# [Exercise brief]
Select and reproduce each line of the listing below that bears the string "unital".

# [Given data]

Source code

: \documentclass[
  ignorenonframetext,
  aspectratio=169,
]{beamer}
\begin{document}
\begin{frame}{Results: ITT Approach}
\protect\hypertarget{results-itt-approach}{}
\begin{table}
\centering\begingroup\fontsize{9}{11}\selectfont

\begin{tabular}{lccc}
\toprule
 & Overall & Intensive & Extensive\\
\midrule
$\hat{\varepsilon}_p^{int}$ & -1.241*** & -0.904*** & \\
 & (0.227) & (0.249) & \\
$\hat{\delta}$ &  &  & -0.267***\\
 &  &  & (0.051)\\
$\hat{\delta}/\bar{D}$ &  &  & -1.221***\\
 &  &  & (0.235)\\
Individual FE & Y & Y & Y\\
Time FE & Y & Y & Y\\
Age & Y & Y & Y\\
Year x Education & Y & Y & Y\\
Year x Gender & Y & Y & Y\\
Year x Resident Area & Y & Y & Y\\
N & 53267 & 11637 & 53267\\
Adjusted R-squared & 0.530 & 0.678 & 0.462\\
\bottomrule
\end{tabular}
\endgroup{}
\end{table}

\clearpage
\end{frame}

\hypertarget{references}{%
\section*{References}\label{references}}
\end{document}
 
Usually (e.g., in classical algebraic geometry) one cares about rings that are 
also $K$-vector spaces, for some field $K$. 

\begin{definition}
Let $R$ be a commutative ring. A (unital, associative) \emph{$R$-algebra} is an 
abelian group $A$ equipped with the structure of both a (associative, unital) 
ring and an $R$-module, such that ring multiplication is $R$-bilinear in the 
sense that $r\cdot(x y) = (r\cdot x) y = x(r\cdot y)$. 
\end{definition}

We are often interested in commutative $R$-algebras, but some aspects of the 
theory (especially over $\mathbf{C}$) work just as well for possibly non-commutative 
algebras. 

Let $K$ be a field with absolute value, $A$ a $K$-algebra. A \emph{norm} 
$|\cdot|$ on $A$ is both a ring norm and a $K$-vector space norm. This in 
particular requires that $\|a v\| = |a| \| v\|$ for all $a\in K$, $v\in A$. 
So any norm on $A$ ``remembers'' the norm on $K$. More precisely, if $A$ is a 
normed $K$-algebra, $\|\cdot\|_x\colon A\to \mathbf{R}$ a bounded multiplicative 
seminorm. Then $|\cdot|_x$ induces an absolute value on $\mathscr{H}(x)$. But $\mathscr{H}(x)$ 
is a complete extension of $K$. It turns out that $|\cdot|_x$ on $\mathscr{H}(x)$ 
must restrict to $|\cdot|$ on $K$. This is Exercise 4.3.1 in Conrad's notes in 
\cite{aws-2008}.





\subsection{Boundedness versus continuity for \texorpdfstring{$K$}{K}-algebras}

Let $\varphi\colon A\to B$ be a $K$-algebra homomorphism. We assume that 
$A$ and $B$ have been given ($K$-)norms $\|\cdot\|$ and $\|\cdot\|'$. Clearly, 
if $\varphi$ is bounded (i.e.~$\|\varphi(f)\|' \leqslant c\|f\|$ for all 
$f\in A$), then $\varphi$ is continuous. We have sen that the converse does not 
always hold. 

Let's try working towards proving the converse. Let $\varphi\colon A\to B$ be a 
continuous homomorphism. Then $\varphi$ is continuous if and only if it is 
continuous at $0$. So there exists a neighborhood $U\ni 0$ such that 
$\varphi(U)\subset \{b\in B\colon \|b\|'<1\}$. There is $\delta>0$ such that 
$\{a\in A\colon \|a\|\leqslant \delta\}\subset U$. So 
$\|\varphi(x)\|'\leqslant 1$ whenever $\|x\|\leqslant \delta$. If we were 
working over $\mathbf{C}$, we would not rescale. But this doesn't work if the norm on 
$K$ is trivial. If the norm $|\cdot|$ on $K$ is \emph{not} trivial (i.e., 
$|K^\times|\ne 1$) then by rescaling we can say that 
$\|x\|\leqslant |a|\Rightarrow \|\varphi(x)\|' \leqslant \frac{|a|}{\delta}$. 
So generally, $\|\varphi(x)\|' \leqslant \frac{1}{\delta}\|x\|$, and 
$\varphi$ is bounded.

# [Response to this task]
Let $R$ be a commutative ring. A (unital, associative) \emph{$R$-algebra} is an 
abelian group $A$ equipped with the structure of both a (associative, unital) 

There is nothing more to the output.